## TASK PROMPT
The output must match the entries below exactly, with pictures removed.

## INPUT DATA
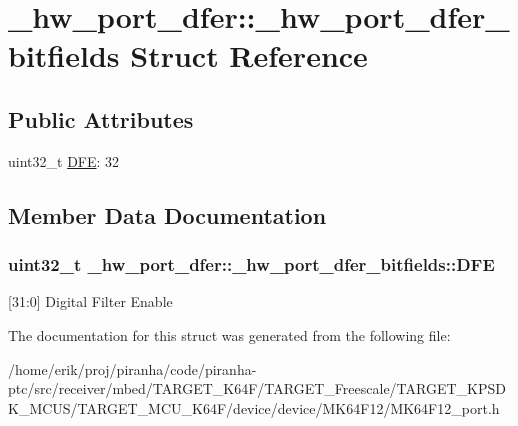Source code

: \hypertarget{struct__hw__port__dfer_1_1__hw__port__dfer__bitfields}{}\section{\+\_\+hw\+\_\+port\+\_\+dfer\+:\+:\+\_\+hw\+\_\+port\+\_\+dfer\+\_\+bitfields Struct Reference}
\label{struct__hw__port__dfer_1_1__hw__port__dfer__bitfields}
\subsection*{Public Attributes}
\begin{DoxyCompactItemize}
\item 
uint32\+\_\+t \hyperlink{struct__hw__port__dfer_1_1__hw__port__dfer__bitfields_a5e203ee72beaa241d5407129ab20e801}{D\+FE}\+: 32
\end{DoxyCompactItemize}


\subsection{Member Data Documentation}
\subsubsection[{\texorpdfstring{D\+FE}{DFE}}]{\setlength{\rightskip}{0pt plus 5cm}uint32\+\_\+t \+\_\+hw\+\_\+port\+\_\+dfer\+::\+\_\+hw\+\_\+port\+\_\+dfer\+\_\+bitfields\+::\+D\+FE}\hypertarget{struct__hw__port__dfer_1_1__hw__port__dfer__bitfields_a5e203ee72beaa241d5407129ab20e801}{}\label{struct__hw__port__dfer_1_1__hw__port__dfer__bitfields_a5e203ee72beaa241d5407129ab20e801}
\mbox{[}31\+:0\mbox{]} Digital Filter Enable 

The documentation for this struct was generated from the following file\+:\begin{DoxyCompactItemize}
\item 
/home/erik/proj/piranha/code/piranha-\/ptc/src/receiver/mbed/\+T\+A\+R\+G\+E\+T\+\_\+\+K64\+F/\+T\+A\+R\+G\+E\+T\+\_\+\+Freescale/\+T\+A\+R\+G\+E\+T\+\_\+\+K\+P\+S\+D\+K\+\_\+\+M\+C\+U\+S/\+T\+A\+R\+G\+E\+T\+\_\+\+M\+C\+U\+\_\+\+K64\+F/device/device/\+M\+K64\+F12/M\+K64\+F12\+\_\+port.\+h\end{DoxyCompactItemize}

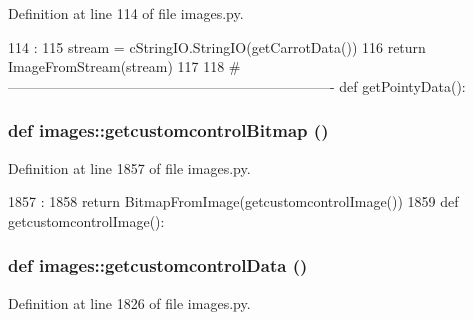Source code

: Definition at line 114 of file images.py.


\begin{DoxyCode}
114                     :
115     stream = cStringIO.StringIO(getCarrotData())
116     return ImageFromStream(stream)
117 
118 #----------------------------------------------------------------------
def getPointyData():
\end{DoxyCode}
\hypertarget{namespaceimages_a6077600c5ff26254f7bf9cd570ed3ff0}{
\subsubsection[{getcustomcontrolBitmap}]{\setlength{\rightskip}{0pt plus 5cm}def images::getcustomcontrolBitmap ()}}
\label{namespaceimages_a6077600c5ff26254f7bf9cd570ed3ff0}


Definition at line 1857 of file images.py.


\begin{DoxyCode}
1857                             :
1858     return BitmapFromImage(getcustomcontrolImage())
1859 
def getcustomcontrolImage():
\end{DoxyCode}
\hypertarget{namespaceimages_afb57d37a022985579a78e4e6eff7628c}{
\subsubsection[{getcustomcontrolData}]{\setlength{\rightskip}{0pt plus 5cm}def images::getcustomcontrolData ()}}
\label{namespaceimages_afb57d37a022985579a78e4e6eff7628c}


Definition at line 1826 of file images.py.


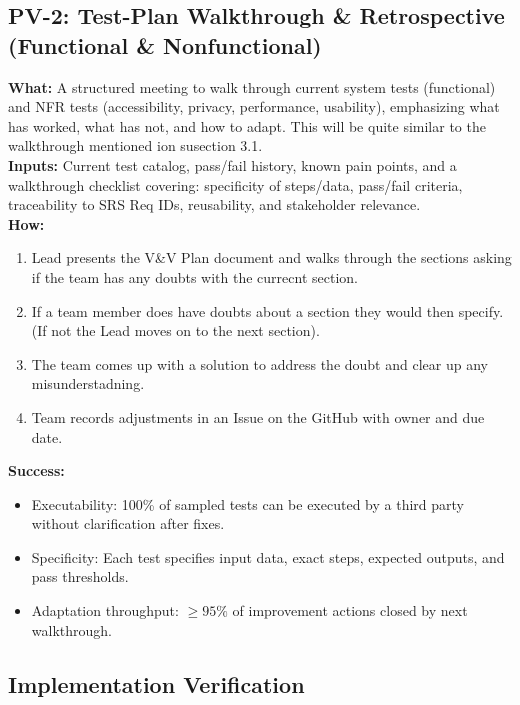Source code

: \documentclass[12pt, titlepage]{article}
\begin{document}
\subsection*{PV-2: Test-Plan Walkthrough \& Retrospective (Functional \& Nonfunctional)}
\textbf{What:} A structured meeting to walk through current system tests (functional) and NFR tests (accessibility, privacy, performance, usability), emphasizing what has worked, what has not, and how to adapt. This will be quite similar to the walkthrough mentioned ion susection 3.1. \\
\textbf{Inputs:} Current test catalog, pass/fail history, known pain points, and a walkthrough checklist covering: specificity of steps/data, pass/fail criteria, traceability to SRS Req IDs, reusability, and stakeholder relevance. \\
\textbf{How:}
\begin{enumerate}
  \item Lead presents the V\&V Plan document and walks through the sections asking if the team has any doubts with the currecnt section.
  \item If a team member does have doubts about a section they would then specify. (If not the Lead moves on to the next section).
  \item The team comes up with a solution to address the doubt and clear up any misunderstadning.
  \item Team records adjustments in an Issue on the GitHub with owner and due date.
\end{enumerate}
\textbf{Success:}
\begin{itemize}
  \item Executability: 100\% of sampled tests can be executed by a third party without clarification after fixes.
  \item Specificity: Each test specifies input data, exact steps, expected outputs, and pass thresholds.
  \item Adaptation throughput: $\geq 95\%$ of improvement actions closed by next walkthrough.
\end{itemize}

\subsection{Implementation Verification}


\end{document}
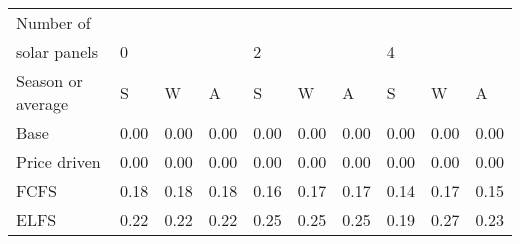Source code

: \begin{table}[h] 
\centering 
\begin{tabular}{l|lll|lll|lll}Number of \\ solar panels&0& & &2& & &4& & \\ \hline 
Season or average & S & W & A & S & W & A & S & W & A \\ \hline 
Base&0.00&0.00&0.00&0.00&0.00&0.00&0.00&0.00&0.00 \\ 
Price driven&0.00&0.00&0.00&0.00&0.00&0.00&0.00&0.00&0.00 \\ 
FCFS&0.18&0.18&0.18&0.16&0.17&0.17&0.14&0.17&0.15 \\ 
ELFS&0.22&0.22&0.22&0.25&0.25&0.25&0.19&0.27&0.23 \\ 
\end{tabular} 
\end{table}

## SOLVED PROBLEM
Source code

: \hypertarget{struct__hw__port__dfer_1_1__hw__port__dfer__bitfields}{}\section{\+\_\+hw\+\_\+port\+\_\+dfer\+:\+:\+\_\+hw\+\_\+port\+\_\+dfer\+\_\+bitfields Struct Reference}
\label{struct__hw__port__dfer_1_1__hw__port__dfer__bitfields}
\subsection*{Public Attributes}
\begin{DoxyCompactItemize}
\item 
uint32\+\_\+t \hyperlink{struct__hw__port__dfer_1_1__hw__port__dfer__bitfields_a5e203ee72beaa241d5407129ab20e801}{D\+FE}\+: 32
\end{DoxyCompactItemize}


\subsection{Member Data Documentation}
\subsubsection[{\texorpdfstring{D\+FE}{DFE}}]{\setlength{\rightskip}{0pt plus 5cm}uint32\+\_\+t \+\_\+hw\+\_\+port\+\_\+dfer\+::\+\_\+hw\+\_\+port\+\_\+dfer\+\_\+bitfields\+::\+D\+FE}\hypertarget{struct__hw__port__dfer_1_1__hw__port__dfer__bitfields_a5e203ee72beaa241d5407129ab20e801}{}\label{struct__hw__port__dfer_1_1__hw__port__dfer__bitfields_a5e203ee72beaa241d5407129ab20e801}
\mbox{[}31\+:0\mbox{]} Digital Filter Enable 

The documentation for this struct was generated from the following file\+:\begin{DoxyCompactItemize}
\item 
/home/erik/proj/piranha/code/piranha-\/ptc/src/receiver/mbed/\+T\+A\+R\+G\+E\+T\+\_\+\+K64\+F/\+T\+A\+R\+G\+E\+T\+\_\+\+Freescale/\+T\+A\+R\+G\+E\+T\+\_\+\+K\+P\+S\+D\+K\+\_\+\+M\+C\+U\+S/\+T\+A\+R\+G\+E\+T\+\_\+\+M\+C\+U\+\_\+\+K64\+F/device/device/\+M\+K64\+F12/M\+K64\+F12\+\_\+port.\+h\end{DoxyCompactItemize}

Source code

: Definition at line 114 of file images.py.


\begin{DoxyCode}
114                     :
115     stream = cStringIO.StringIO(getCarrotData())
116     return ImageFromStream(stream)
117 
118 #----------------------------------------------------------------------
def getPointyData():
\end{DoxyCode}
\hypertarget{namespaceimages_a6077600c5ff26254f7bf9cd570ed3ff0}{
\subsubsection[{getcustomcontrolBitmap}]{\setlength{\rightskip}{0pt plus 5cm}def images::getcustomcontrolBitmap ()}}
\label{namespaceimages_a6077600c5ff26254f7bf9cd570ed3ff0}


Definition at line 1857 of file images.py.


\begin{DoxyCode}
1857                             :
1858     return BitmapFromImage(getcustomcontrolImage())
1859 
def getcustomcontrolImage():
\end{DoxyCode}
\hypertarget{namespaceimages_afb57d37a022985579a78e4e6eff7628c}{
\subsubsection[{getcustomcontrolData}]{\setlength{\rightskip}{0pt plus 5cm}def images::getcustomcontrolData ()}}
\label{namespaceimages_afb57d37a022985579a78e4e6eff7628c}


Definition at line 1826 of file images.py.


Source code

: \documentclass[12pt, titlepage]{article}
\begin{document}
\subsection*{PV-2: Test-Plan Walkthrough \& Retrospective (Functional \& Nonfunctional)}
\textbf{What:} A structured meeting to walk through current system tests (functional) and NFR tests (accessibility, privacy, performance, usability), emphasizing what has worked, what has not, and how to adapt. This will be quite similar to the walkthrough mentioned ion susection 3.1. \\
\textbf{Inputs:} Current test catalog, pass/fail history, known pain points, and a walkthrough checklist covering: specificity of steps/data, pass/fail criteria, traceability to SRS Req IDs, reusability, and stakeholder relevance. \\
\textbf{How:}
\begin{enumerate}
  \item Lead presents the V\&V Plan document and walks through the sections asking if the team has any doubts with the currecnt section.
  \item If a team member does have doubts about a section they would then specify. (If not the Lead moves on to the next section).
  \item The team comes up with a solution to address the doubt and clear up any misunderstadning.
  \item Team records adjustments in an Issue on the GitHub with owner and due date.
\end{enumerate}
\textbf{Success:}
\begin{itemize}
  \item Executability: 100\% of sampled tests can be executed by a third party without clarification after fixes.
  \item Specificity: Each test specifies input data, exact steps, expected outputs, and pass thresholds.
  \item Adaptation throughput: $\geq 95\%$ of improvement actions closed by next walkthrough.
\end{itemize}

\subsection{Implementation Verification}


\end{document}
Source code

: \begin{table}[h] 
\centering 
\begin{tabular}{l|lll|lll|lll}Number of \\ solar panels&0& & &2& & &4& & \\ \hline 
Season or average & S & W & A & S & W & A & S & W & A \\ \hline 
Base&0.00&0.00&0.00&0.00&0.00&0.00&0.00&0.00&0.00 \\ 
Price driven&0.00&0.00&0.00&0.00&0.00&0.00&0.00&0.00&0.00 \\ 
FCFS&0.18&0.18&0.18&0.16&0.17&0.17&0.14&0.17&0.15 \\ 
ELFS&0.22&0.22&0.22&0.25&0.25&0.25&0.19&0.27&0.23 \\ 
\end{tabular} 
\end{table}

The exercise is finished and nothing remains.